### Required work
Output all of the data exactly as it appears, but leave out any pictures it contains.

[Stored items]
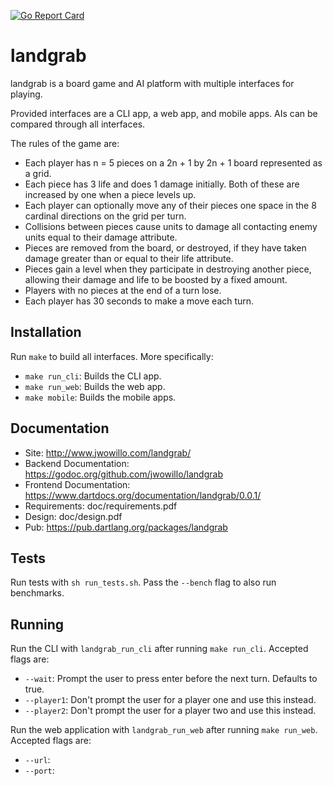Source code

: [![Go Report Card](https://goreportcard.com/badge/github.com/jwowillo/trim)](https://goreportcard.com/report/github.com/jwowillo/landgrab)
<!--- TODO: Add test coverage badge. -->
<!--- TODO: Work on this. -->

# landgrab

landgrab is a board game and AI platform with multiple interfaces for playing.

Provided interfaces are a CLI app, a web app, and mobile apps. AIs can be
compared through all interfaces.

The rules of the game are:

* Each player has n = 5 pieces on a 2n + 1 by 2n + 1 board represented as a
  grid.
* Each piece has 3 life and does 1 damage initially. Both of these are increased
  by one when a piece levels up.
* Each player can optionally move any of their pieces one space in the 8
  cardinal directions on the grid per turn.
* Collisions between pieces cause units to damage all contacting enemy units
  equal to their damage attribute.
* Pieces are removed from the board, or destroyed, if they have taken damage
  greater than or equal to their life attribute.
* Pieces gain a level when they participate in destroying another piece,
  allowing their damage and life to be boosted by a fixed amount.
* Players with no pieces at the end of a turn lose.
* Each player has 30 seconds to make a move each turn.

## Installation

Run `make` to build all interfaces. More specifically:

* `make run_cli`: Builds the CLI app.
* `make run_web`: Builds the web app.
* `make mobile`: Builds the mobile apps.

## Documentation

* Site: http://www.jwowillo.com/landgrab/
* Backend Documentation: https://godoc.org/github.com/jwowillo/landgrab
* Frontend Documentation: https://www.dartdocs.org/documentation/landgrab/0.0.1/ 
* Requirements: doc/requirements.pdf
* Design: doc/design.pdf
* Pub: https://pub.dartlang.org/packages/landgrab

## Tests

Run tests with `sh run_tests.sh`. Pass the `--bench` flag to also run
benchmarks.


## Running

Run the CLI with `landgrab_run_cli` after running `make run_cli`. Accepted flags
are:

* `--wait`: Prompt the user to press enter before the next turn. Defaults to
  true.
* `--player1`: Don't prompt the user for a player one and use this instead.
* `--player2`: Don't prompt the user for a player two and use this instead.

Run the web application with `landgrab_run_web` after running `make run_web`.
Accepted flags are:

* `--url`:
* `--port`:
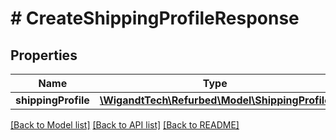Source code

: # # CreateShippingProfileResponse

## Properties

Name | Type | Description | Notes
------------ | ------------- | ------------- | -------------
**shippingProfile** | [**\WigandtTech\Refurbed\Model\ShippingProfile**](ShippingProfile.md) |  | [optional]

[[Back to Model list]](../../README.md#models) [[Back to API list]](../../README.md#endpoints) [[Back to README]](../../README.md)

### Solution to this exercise
Source code

: [![Go Report Card](https://goreportcard.com/badge/github.com/jwowillo/trim)](https://goreportcard.com/report/github.com/jwowillo/landgrab)
<!--- TODO: Add test coverage badge. -->
<!--- TODO: Work on this. -->

# landgrab

landgrab is a board game and AI platform with multiple interfaces for playing.

Provided interfaces are a CLI app, a web app, and mobile apps. AIs can be
compared through all interfaces.

The rules of the game are:

* Each player has n = 5 pieces on a 2n + 1 by 2n + 1 board represented as a
  grid.
* Each piece has 3 life and does 1 damage initially. Both of these are increased
  by one when a piece levels up.
* Each player can optionally move any of their pieces one space in the 8
  cardinal directions on the grid per turn.
* Collisions between pieces cause units to damage all contacting enemy units
  equal to their damage attribute.
* Pieces are removed from the board, or destroyed, if they have taken damage
  greater than or equal to their life attribute.
* Pieces gain a level when they participate in destroying another piece,
  allowing their damage and life to be boosted by a fixed amount.
* Players with no pieces at the end of a turn lose.
* Each player has 30 seconds to make a move each turn.

## Installation

Run `make` to build all interfaces. More specifically:

* `make run_cli`: Builds the CLI app.
* `make run_web`: Builds the web app.
* `make mobile`: Builds the mobile apps.

## Documentation

* Site: http://www.jwowillo.com/landgrab/
* Backend Documentation: https://godoc.org/github.com/jwowillo/landgrab
* Frontend Documentation: https://www.dartdocs.org/documentation/landgrab/0.0.1/ 
* Requirements: doc/requirements.pdf
* Design: doc/design.pdf
* Pub: https://pub.dartlang.org/packages/landgrab

## Tests

Run tests with `sh run_tests.sh`. Pass the `--bench` flag to also run
benchmarks.


## Running

Run the CLI with `landgrab_run_cli` after running `make run_cli`. Accepted flags
are:

* `--wait`: Prompt the user to press enter before the next turn. Defaults to
  true.
* `--player1`: Don't prompt the user for a player one and use this instead.
* `--player2`: Don't prompt the user for a player two and use this instead.

Run the web application with `landgrab_run_web` after running `make run_web`.
Accepted flags are:

* `--url`:
* `--port`:
Source code

: # # CreateShippingProfileResponse

## Properties

Name | Type | Description | Notes
------------ | ------------- | ------------- | -------------
**shippingProfile** | [**\WigandtTech\Refurbed\Model\ShippingProfile**](ShippingProfile.md) |  | [optional]

[[Back to Model list]](../../README.md#models) [[Back to API list]](../../README.md#endpoints) [[Back to README]](../../README.md)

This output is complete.